American English on the other hand does not have a standard form accepted by all. GAE is a fossil and given that Obama nearly gets it right, has not been spoken by a US President since Ford. The power of the media has greatly enhanced the prestige of West Coast US English and while North East US English is by far the easiest English to systemize, it's WASPish connertations give it a certain stigma.

In short British English pronunciation is far easier to teach as the basic foundations of an English language sound system and from that show the phonetic and allophonic variations of other regionnal speakers and nationalities, rather than deal with the headache of starting with US English pronunciation and its whine.

-7 ( +1 / -8 )

Congratulations to the students for trying to learn another language and to the school system for trying to provide the tools to learn the language, I will admit it is more than I have accomplished (I try, but hearing damage make it very difficult for me, another story).

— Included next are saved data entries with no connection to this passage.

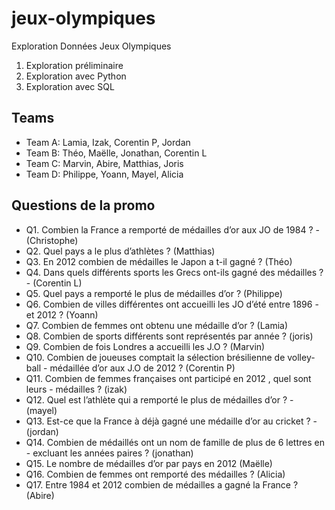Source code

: # jeux-olympiques
Exploration Données Jeux Olympiques


1. Exploration préliminaire  
2. Exploration avec Python  
3. Exploration avec SQL  

## Teams

- Team A:	Lamia, Izak, Corentin P, Jordan  
- Team B:	Théo, Maëlle, Jonathan, Corentin L  
- Team C:	Marvin, Abire, Matthias, Joris  
- Team D:	Philippe, Yoann, Mayel, Alicia  

## Questions de la promo

- Q1. Combien la France a remporté de médailles d’or aux JO de 1984 ? - (Christophe)  
- Q2. Quel pays a le plus d’athlètes ? (Matthias)  
- Q3. En 2012 combien de médailles le Japon a t-il gagné ? (Théo)  
- Q4. Dans quels différents sports les Grecs ont-ils gagné des médailles ? - (Corentin L)  
- Q5. Quel pays a remporté le plus de médailles d’or ? (Philippe)  
- Q6. Combien de villes différentes ont accueilli les JO d’été entre 1896 - et 2012 ? (Yoann)  
- Q7. Combien de femmes ont obtenu  une médaille d’or ? (Lamia)  
- Q8. Combien de sports différents sont représentés par année ? (joris)  
- Q9. Combien de fois Londres a accueilli les J.O ? (Marvin)  
- Q10. Combien de joueuses comptait la sélection brésilienne de volley-ball - médaillée d’or aux J.O de 2012 ? (Corentin P)  
- Q11. Combien de femmes françaises ont participé en 2012 , quel sont leurs - médailles ? (izak)  
- Q12. Quel est l’athlète qui a remporté le plus de médailles d’or ? - (mayel)  
- Q13. Est-ce que la France à déjà gagné une médaille d’or au cricket ? - (jordan)  
- Q14. Combien de médaillés ont un nom de famille de plus de 6 lettres en - excluant les années paires ? (jonathan)  
- Q15. Le nombre de médailles d’or par pays en 2012 (Maëlle)  
- Q16. Combien de femmes ont remporté des médailles ? (Alicia)  
- Q17. Entre 1984 et 2012 combien de médailles a gagné la France ? (Abire)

But what really jumped out at me is this:

The black person in the textbook never says anything of any importance

I wont get long and drawn out about that line. However if that observation is correct then the book publisher and the students who made the statement are racists. The book would easy to fix, but the students perceptions . . . Since we all learn our values primarily at home.

-1 ( +1 / -2 )

@Dog I don't know about the Japanese you speak with but the Japanese I've come across don't tell me they want to learn British English because "...British English can be quite clearly systemised with an IPA chart and British English has an accepted 'correct' form of pronunciation..." I wasn't debating the teaching of British English versus American English rather the Japanese preference for one or the other. I've yet to meet a Japanese individual who reasoned that studying British English is better for the reasons you state. And no, they don't have to give me a reason. It just so happens that nearly all the Japanese I've come across, feel the need to to tell me British English (or as a few have said, "Queen's English") is the English to study. I got the impression they are going more for the accent and if pressed for what particular accent, they flail around and settle on the queen. I dislike discussing/debating the English language with the Japanese so I try to steer the conversation to something else as quickly as I can.

0 ( +0 / -0 )

BW, did you catch Fry's Planet World? I caught a couple of episodes. One episode touched on regional accents.

I did. I'm afraid I like Stephen Fry when he has a script to read. His reading of the Harry Potter books is superb. In programs when he is expressing his opinion ... Well, he can go on a bit.

Still, it's a matter of taste.

Back to the topic.

When I first came to Japan in 1976, I knocked on a few doors, looking for work. I am a qualified Elementary School teacher and had an ESL Teaching Cert., but was told, when the school owner found that I was British, that they didn't need "regional accents," they only accepted teachers with "standard" American accents.

Gosh!

One wonders where they think English came from :)

5 ( +5 / -0 )

Oops!

usual = useful

It seems I hit my own glass house :)

0 ( +3 / -3 )

@BertieWooster " I like Stephen Fry when he has a script to read." That's exactly how I feel about David Duchovny!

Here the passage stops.